The key idea: Instead of a machine that reads input and changes state (DFA/NFA), a CFG works in the opposite direction — it generates strings by repeatedly rewriting variables according to rules. The set of all strings a grammar can generate is its language. If a string has nested structure, the grammar captures that nesting through recursive rules.
Formal Definition
Definition (Sipser 2.2). A context-free grammar (CFG) is a 4-tuple \(G = (V, \Sigma, R, S)\) where:
\(V\) — a finite set of variables (also called nonterminals)
\(\Sigma\) — a finite set of terminals, disjoint from \(V\) (i.e., \(V \cap \Sigma = \emptyset\))
\(R\) — a finite set of rules (also called productions), where each rule is of the form
\[A \to w \quad \text{with } A \in V \text{ and } w \in (V \cup \Sigma)^*\]
\(S \in V\) — the start variable
Let's unpack this compared to what you know:
Variables \(V\) vs. Terminals \(\Sigma\)
Variables are placeholders that get rewritten — they never appear in the final output string. Terminals are the actual symbols of the language's alphabet (the \(\Sigma\) from page 01). Think of it like template expansion: variables are the template tags, terminals are the literal text that stays.

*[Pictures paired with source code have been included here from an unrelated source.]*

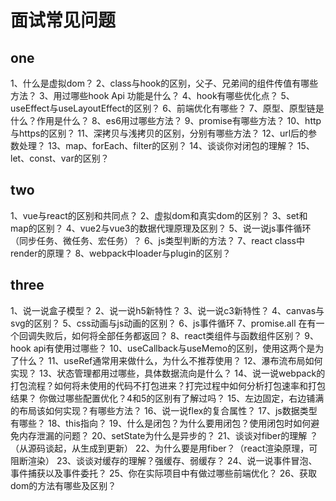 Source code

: # 面试常见问题

## one

1、什么是虚拟dom？
2、class与hook的区别，父子、兄弟间的组件传值有哪些方法？
3、用过哪些hook Api 功能是什么？
4、hook有哪些优化点？
5、useEffect与useLayoutEffect的区别？
6、前端优化有哪些？
7、原型、原型链是什么？作用是什么？
8、es6用过哪些方法？
9、promise有哪些方法？
10、http与https的区别？
11、深拷贝与浅拷贝的区别，分别有哪些方法？
12、url后的参数处理？
13、map、forEach、filter的区别？
14、谈谈你对闭包的理解？
15、let、const、var的区别？

## two

1、vue与react的区别和共同点？
2、虚拟dom和真实dom的区别？
3、set和map的区别？
4、vue2与vue3的数据代理原理及区别？
5、说一说js事件循环 （同步任务、微任务、宏任务）？
6、js类型判断的方法？
7、react  class中render的原理？
8、webpack中loader与plugin的区别？

## three

1、说一说盒子模型？
2、说一说h5新特性？
3、说一说c3新特性？
4、canvas与svg的区别？
5、css动画与js动画的区别？
6、js事件循环
7、promise.all  在有一个回调失败后，如何将全部任务都返回？
8、react类组件与函数组件区别？
9、hook  api有使用过哪些？
10、useCallback与useMemo的区别，使用这两个是为了什么？
11、useRef通常用来做什么，为什么不推荐使用？
12、瀑布流布局如何实现？
13、状态管理都用过哪些，具体数据流向是什么？
14、说一说webpack的打包流程？如何将未使用的代码不打包进来？打完过程中如何分析打包速率和打包结果？
你做过哪些配置优化？4和5的区别有了解过吗？
15、左边固定，右边铺满的布局该如何实现？有哪些方法？
16、说一说flex的复合属性？
17、js数据类型有哪些？
18、this指向？
19、什么是闭包？为什么要用闭包？使用闭包时如何避免内存泄漏的问题？
20、setState为什么是异步的？
21、谈谈对fiber的理解 ？（从源码谈起，从生成到更新）
22、为什么要是用fiber？（react渲染原理，可阻断渲染）
23、谈谈对缓存的理解？强缓存、弱缓存？
24、说一说事件冒泡、事件捕获以及事件委托？
25、你在实际项目中有做过哪些前端优化？
26、获取dom的方法有哪些及区别？
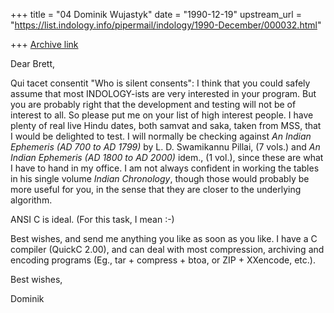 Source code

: +++
title = "04 Dominik Wujastyk"
date = "1990-12-19"
upstream_url = "https://list.indology.info/pipermail/indology/1990-December/000032.html"

+++
[Archive link](https://list.indology.info/pipermail/indology/1990-December/000032.html)



Dear Brett,

Qui tacet consentit "Who is silent consents":  I think that you could
safely assume that most INDOLOGY-ists are very interested in your
program.  But you are probably right that the development and testing
will not be of interest to all.  So please put me on your list of high
interest people.  I have plenty of real live Hindu dates, both samvat
and saka, taken from MSS, that I would be delighted to test.  I will
normally be checking against _An Indian Ephemeris (AD 700 to AD 1799)_
by L. D. Swamikannu Pillai, (7 vols.) and _An Indian Ephemeris (AD 1800
to AD 2000)_ idem., (1 vol.), since these are what I have to hand in
my office.  I am not always confident in working the tables in his
single volume _Indian Chronology_, though those would probably be more
useful for you, in the sense that they are closer to the underlying
algorithm.

ANSI C is ideal. (For this task, I mean :-)

Best wishes, and send me anything you like as soon as you like.  I have
a C compiler (QuickC 2.00), and can deal with most compression, archiving
and encoding programs (Eg., tar + compress + btoa, or ZIP + XXencode, etc.).

Best wishes,

Dominik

Common pitfalls (from the TU Delft lectures):
The start variable \(S\) is in \(V\) — it's a variable, not separate from them.
\(\varepsilon\) is not in \(\Sigma\). It can appear on the right-hand side of a rule (meaning "this variable can vanish"), but it's not a terminal symbol.
Each rule has a single variable on the left-hand side. That's what makes it "context-free" — the variable can be replaced regardless of what's around it (its context).
Rules \(R\)
Each rule says: "variable \(A\) can be replaced by string \(w\)." The right-hand side \(w\) can be any combination of variables and terminals — including \(\varepsilon\) (meaning the variable can disappear). The shorthand \(A \to w_1 \mid w_2 \mid w_3\) means three separate rules: \(A \to w_1\), \(A \to w_2\), and \(A \to w_3\).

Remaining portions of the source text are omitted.